Araştırmacı Halk Bilimci Yazar Ülkü Önal’ın Şavşat İzlenimleri

03/07/2012 15:29


Haber: Hayati Akbaş







Artvin’in Ardanuç ilçesi doğumlu Halk bilimleri araştırma yazıları ile tanınan Ülkü Önal araştırmalarına devam ediyor. Önal bu defa da Şavşat ilçesinde yaptığı araştırma sonuçlarını okurları ile buluşturdu. İşte Önal’ın kaleminden Artvin ili Şavşat ilçesi:

“Şavşat yurdumuzun şirin ve okuryazarlığı yüksek bir ilçesidir. Halk kültürü de son derece zengindir. Bu zenginlik derlenip gelecek kuşaklara bırakma çalışmaları yetersizdir.

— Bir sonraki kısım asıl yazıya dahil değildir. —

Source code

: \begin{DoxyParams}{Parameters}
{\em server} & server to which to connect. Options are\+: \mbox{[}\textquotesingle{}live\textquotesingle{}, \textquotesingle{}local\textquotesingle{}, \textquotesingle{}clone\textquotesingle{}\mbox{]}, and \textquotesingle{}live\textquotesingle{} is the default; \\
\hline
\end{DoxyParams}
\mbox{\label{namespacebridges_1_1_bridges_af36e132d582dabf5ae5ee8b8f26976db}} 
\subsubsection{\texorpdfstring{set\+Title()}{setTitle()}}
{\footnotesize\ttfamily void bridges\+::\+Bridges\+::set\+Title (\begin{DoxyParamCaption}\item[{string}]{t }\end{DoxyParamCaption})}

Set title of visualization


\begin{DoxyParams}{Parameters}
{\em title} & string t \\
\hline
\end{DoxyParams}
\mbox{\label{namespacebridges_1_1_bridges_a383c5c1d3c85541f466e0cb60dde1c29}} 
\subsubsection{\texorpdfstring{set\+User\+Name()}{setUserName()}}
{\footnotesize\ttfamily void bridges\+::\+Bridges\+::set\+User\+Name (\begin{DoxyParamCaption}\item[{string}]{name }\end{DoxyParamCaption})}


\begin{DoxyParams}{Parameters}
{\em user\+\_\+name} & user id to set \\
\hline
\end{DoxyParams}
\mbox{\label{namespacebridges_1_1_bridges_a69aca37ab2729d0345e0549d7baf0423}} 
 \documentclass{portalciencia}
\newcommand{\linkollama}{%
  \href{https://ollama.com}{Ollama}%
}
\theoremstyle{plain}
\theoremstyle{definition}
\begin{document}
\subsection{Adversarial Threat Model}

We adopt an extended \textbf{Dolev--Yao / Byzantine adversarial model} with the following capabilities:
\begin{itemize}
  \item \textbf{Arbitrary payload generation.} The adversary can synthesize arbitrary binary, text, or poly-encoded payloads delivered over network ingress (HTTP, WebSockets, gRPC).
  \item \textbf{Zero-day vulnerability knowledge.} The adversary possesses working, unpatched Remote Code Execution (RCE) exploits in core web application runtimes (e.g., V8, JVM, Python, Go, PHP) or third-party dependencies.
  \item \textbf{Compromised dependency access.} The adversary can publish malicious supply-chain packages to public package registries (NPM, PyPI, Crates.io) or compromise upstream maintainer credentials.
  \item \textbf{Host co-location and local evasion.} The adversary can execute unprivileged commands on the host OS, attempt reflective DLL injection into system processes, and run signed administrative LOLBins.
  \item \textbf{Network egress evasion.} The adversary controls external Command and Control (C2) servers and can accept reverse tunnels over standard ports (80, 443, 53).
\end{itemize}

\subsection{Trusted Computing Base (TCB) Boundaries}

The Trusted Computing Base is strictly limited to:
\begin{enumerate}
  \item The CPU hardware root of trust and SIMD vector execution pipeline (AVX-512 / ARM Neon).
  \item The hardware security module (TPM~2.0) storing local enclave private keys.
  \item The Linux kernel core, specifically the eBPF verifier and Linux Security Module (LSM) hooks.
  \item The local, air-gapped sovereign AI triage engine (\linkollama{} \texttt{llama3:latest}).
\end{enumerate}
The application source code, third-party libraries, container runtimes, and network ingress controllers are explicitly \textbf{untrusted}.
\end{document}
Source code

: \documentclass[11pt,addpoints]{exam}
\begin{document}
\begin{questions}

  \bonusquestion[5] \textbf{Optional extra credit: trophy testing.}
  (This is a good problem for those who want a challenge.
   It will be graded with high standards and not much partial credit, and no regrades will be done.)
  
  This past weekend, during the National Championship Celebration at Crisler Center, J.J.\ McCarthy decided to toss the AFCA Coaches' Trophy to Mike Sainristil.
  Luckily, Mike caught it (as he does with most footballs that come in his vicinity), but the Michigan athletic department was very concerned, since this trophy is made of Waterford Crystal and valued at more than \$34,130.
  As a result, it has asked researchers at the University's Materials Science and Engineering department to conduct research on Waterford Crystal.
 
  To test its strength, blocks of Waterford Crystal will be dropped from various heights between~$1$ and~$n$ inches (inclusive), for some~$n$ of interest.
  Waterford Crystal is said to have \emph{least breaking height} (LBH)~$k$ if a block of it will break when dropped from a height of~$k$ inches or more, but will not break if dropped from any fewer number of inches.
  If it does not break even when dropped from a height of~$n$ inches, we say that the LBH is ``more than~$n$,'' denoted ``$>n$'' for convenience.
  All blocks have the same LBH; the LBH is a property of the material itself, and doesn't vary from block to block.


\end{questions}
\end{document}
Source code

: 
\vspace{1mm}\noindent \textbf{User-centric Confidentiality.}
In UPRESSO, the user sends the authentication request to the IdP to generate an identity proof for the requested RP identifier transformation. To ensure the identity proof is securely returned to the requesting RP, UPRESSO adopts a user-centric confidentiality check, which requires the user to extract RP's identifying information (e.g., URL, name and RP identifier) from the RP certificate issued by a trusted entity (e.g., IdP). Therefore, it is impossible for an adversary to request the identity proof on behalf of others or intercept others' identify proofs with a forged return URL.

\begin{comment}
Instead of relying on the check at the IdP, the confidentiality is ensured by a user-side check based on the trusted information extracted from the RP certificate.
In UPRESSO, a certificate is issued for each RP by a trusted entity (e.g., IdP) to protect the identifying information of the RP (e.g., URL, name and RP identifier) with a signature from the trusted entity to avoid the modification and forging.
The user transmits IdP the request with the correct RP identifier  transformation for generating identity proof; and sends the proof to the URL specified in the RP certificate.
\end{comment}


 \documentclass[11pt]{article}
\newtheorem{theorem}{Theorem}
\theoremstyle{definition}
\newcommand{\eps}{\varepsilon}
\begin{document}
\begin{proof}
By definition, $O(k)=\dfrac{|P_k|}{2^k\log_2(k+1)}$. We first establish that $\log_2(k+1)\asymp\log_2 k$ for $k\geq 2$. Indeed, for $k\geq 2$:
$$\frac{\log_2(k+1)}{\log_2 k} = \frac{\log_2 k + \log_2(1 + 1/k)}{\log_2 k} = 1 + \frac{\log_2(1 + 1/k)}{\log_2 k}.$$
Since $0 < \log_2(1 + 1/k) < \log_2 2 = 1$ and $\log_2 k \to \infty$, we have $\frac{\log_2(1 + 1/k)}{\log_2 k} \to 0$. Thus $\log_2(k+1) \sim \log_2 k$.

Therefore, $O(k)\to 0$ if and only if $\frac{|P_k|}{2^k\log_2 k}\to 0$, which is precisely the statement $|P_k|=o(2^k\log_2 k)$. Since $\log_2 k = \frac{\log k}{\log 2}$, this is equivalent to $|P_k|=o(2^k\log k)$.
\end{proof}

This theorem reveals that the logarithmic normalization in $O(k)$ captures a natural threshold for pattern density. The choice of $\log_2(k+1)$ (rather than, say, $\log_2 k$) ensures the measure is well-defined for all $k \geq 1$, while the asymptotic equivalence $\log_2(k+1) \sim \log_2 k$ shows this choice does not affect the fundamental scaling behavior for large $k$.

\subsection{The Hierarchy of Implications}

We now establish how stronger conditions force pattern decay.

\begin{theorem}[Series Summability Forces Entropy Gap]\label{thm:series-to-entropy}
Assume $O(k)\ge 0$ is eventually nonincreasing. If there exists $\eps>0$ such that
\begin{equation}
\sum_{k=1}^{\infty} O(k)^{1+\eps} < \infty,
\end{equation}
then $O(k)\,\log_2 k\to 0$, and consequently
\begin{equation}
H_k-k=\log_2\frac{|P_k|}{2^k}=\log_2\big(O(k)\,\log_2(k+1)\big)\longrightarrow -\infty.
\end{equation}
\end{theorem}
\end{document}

Destek olmadığı için dar imkânlarımla derlediğim derlemelerin bir kaçını okuyucularımla paylaşmak istedim.



KARA GÖL EFSANESİ:

Şavşat ilçesinin Meşeli köyünün başında, Agara mevkiin de Kara Göl bulunmakta. Şu anda turistik bir mesire yeridir. Kara Göl köy de yaşayan beylerin arazisiymiş, çiftlikmiş. Beyinin hizmetçisi, çilgayla tarla koşuyormuş. Hizmetçinin kızı da hotaklık yapıyormuş. Beyde başlarındaymış. Bir müddet sonra bir fırtına kopuyor gök gürlüyor şimşekler çakıyor. Yağmur yağıyor. O zamana kadar görülmemiş bir tufan oluyor. Oradaki insanları öküzleri içine alıp göl oluşuyor. Aradan bir zaman geçtikten sonra, kızın saçları köyün altındaki Tavzet mahallesinden çıkmış. Bu gün dahi gölün etrafı ağaçlarla çevrilidir.

Çilga: Ahşap ilkel saban.

Hotak: Çift sürülürken öküzlerinin önünde kılavuzluk eden kişi.

Elminur Akyıldız

Meşeli köyü.

2004

Meşeli köyünün ortasında düz arazide toprak yığılarak höyük şeklinde tepecik oluşmuş. Tepesinde kale yapmışlar. Toprak altında evler varmış. Burada yaşayanların 7 km. yukarıdaki Pınarlı köyünde hayvanları varmış. İnekler orada sağılır. Sütler pörenklerle kaleye gelirmiş. Bu kalenin ve pörenklerin kalıntıları halen mevcut. ( Ekte fotoğrafları olan bu höyük hiçbir kitaba geçmemiş. )

Selim AKYILDIZ

2004

K SATLEL Kalesinden beyaz atlı, beyaz elbiseli kılıçlı bir atlının atının nallarından kıvılcım saçarak indiğini gören iki kişi var. Satlel kalesi cinli.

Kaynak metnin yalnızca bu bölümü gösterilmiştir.